Las enfermeras eran un amor con él y sabía que era porque una de ellas le echaba más miradas que las necesarias. Con su madre también eran unos ángeles, sobre todo porque la mujer era muy sensible y susceptible. Y porque los pocos momentos de lucidez que tenía la dejaba exhausta.

Había recibido el llamado al mediodía y salido disparado al hospital sin siquiera haber comido.

Sabía que iba a pasar Nochebuena con su madre pero no que iba a hacerlo en esas condiciones. Él esperaba pasar la noche escribiendo mientras ella miraba alguna película, brindar a las doce, y luego volver a su casa a dormir. Ni siquiera había barajado la opción de ir al hospital. Ahora el panorama era distinto, debía quedarse con la mujer que le dio la vida a pesar de que ella no lo reconocía en lo absoluto y rogar para que no se alterase.

Las enfermeras le habían dicho que sus momentos de lucidez eran cada vez más cortos y mucho más esporádicos.
La mujer postrada en la cama estaba presente físicamente, pero él sabía que mentalmente ya no estaba. Su madre, que supo ser la mujer más feliz de todo el pueblo, su madre la que había pasado por tantas cosas.

Tuvo que reprimir las lágrimas en reiteradas veces. Verla le dolía, claro, y también le dolían las cosas que ambos se habían hecho en el pasado. Cosas que debería aprender a soltar.

Hacía muchos años que la cabeza y el corazón de Lionel se debatían una sola cosa: perdonarla o no. Aquella mujer que ahora se encontraba fuera de sí, indefensa, le había causado tanto daño que pensaba que nunca iba a poder recuperarse.

Pero, más allá de todo, era su madre.
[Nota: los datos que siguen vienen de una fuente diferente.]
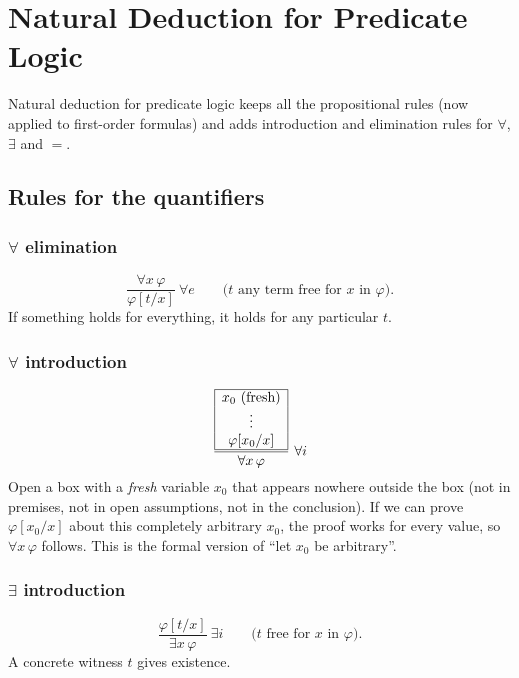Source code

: \chapter{Natural Deduction for Predicate Logic}\label{ch:preddeduction}

Natural deduction for predicate logic keeps all the propositional rules (now applied to
first-order formulas) and adds introduction and elimination rules for $\forall$, $\exists$
and $=$.

\section{Rules for the quantifiers}

\subsection{\texorpdfstring{$\forall$}{for all} elimination}
\[
  \dfrac{\forall x\,\varphi}{\varphi[t/x]}\ \forall e
  \qquad\text{($t$ any term free for $x$ in $\varphi$).}
\]
If something holds for everything, it holds for any particular $t$.

\subsection{\texorpdfstring{$\forall$}{for all} introduction}
\[
  \dfrac{\begin{array}{|c|}\hline x_0\ \text{(fresh)}\\ \vdots\\ \varphi[x_0/x]\\\hline\end{array}}
  {\forall x\,\varphi}\ \forall i
\]
Open a box with a \emph{fresh} variable $x_0$ that appears nowhere outside the box (not in
premises, not in open assumptions, not in the conclusion). If we can prove
$\varphi[x_0/x]$ about this completely arbitrary $x_0$, the proof works for every value,
so $\forall x\,\varphi$ follows. This is the formal version of ``let $x_0$ be arbitrary''.

\subsection{\texorpdfstring{$\exists$}{exists} introduction}
\[
  \dfrac{\varphi[t/x]}{\exists x\,\varphi}\ \exists i
  \qquad\text{($t$ free for $x$ in $\varphi$).}
\]
A concrete witness $t$ gives existence.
Su madre. Y la amaba, o amaba a la mujer que creía recordar en sus días buenos.

—Vieja, ¿querés algo? —preguntó con la voz rota.

Era un hipócrita total. Decía amarla pero no podía llamarla por su nombre, y mucho menos decirle mamá. La palabra se rehusaba a salir de sus labios.

Ella lo miró, la vista nublada como siempre, y negó con la cabeza. Era tarde ya y pronto las enfermeras le darían sus medicamentos antes de dormir. Le habían otorgado un tiempo extra para brindar y luego a la cama.

En cuanto logró caer en un sueño profundo y se aseguró que iba a estar todo en orden, Lionel se retiró. No aguantaba ni un segundo más ahí adentro. Necesitaba aire, necesitaba un cigarrillo, necesitaba más tiempo, necesitaba a Pablo.

Su cabeza era un completo caos. Mil cosas pasaban por ella cada segundo y no soportaba no poder pensar con claridad.

La vista de su madre estaba nublada a causa de la confusión y la pérdida, la de Lionel por el dolor y las lágrimas.

—No llores, no llores —repetía como un mantra. Las escaleras del hospital parecían no terminar más. Y de repente estaba fuera bajo la bochornosa noche estival. Y él seguía repitiéndose la misma frase una y otra vez mientras se alejaba.

Unos fuegos artificiales de color verde y rojo estallaron sobre su cabeza en el cielo negro pero no pudo escucharlos. El sonido de su corazón latiendo (o rompiéndose, a esa altura era lo mismo) con fuerza en su pecho retumbaba en cada milímetro de su cuerpo.

—No llores, no llores.

Se hablaba a sí mismo con voz suave, rebosante de dulzura. Intentaba calmarse a sí mismo como muchas veces lo había hecho antes.

—No es el fin del mundo. No llores.

Sin embargo el fin está cerca. El pensamiento se coló entre el resto.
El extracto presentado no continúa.